Work item:
The records follow. Filter them to the lines that hold "then".

*** Opening of Available data ***

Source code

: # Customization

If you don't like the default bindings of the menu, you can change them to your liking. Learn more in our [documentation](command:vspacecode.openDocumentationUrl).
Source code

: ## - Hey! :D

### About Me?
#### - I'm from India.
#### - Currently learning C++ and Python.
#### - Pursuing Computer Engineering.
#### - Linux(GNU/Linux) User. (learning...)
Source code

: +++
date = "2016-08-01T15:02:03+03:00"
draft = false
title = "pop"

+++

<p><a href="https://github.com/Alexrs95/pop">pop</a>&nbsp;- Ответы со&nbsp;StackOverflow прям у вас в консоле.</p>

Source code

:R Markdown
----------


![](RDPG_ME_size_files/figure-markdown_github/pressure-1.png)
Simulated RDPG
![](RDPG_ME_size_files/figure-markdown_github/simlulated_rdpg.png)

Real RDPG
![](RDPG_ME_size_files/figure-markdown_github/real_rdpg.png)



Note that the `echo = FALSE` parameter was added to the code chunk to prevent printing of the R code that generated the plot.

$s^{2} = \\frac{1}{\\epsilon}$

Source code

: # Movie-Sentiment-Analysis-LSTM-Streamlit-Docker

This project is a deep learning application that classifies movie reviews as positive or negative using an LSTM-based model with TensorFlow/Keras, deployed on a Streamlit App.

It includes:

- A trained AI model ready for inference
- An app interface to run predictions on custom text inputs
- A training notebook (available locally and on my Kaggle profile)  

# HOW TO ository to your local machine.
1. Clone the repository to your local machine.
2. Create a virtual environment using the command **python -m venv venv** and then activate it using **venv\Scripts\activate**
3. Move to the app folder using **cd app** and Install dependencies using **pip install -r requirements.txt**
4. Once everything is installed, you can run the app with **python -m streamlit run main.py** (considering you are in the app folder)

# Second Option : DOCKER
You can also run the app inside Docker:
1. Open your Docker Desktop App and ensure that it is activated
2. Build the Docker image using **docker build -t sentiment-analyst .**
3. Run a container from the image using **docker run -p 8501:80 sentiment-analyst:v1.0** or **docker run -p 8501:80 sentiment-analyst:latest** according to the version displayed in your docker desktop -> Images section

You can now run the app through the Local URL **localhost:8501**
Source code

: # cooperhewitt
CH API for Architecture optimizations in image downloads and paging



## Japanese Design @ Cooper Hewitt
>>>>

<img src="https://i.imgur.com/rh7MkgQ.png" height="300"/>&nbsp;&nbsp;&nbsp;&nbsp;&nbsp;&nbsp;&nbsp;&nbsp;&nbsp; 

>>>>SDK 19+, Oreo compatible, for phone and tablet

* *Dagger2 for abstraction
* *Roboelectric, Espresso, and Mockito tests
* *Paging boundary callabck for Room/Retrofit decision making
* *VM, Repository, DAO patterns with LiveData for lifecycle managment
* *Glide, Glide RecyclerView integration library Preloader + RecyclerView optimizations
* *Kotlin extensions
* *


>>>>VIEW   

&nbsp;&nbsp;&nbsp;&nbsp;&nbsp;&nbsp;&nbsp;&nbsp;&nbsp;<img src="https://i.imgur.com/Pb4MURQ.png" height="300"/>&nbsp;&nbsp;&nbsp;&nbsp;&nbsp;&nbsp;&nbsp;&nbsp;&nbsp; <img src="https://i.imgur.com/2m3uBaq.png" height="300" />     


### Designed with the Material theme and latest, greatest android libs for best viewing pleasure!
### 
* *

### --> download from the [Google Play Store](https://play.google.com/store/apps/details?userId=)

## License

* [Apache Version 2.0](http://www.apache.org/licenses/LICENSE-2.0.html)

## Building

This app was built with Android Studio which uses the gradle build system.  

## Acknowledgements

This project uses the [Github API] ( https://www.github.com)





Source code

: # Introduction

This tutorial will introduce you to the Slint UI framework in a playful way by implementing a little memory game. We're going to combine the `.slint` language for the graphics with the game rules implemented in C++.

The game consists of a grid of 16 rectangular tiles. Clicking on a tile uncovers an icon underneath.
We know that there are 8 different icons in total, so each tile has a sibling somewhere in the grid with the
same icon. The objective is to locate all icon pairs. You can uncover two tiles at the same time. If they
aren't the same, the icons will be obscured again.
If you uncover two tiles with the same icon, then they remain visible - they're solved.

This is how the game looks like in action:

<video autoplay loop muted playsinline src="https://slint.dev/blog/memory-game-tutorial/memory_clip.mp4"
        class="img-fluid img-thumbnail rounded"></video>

*** Close of Available data ***

Answer below:
2. Create a virtual environment using the command **python -m venv venv** and then activate it using **venv\Scripts\activate**
If you uncover two tiles with the same icon, then they remain visible - they're solved.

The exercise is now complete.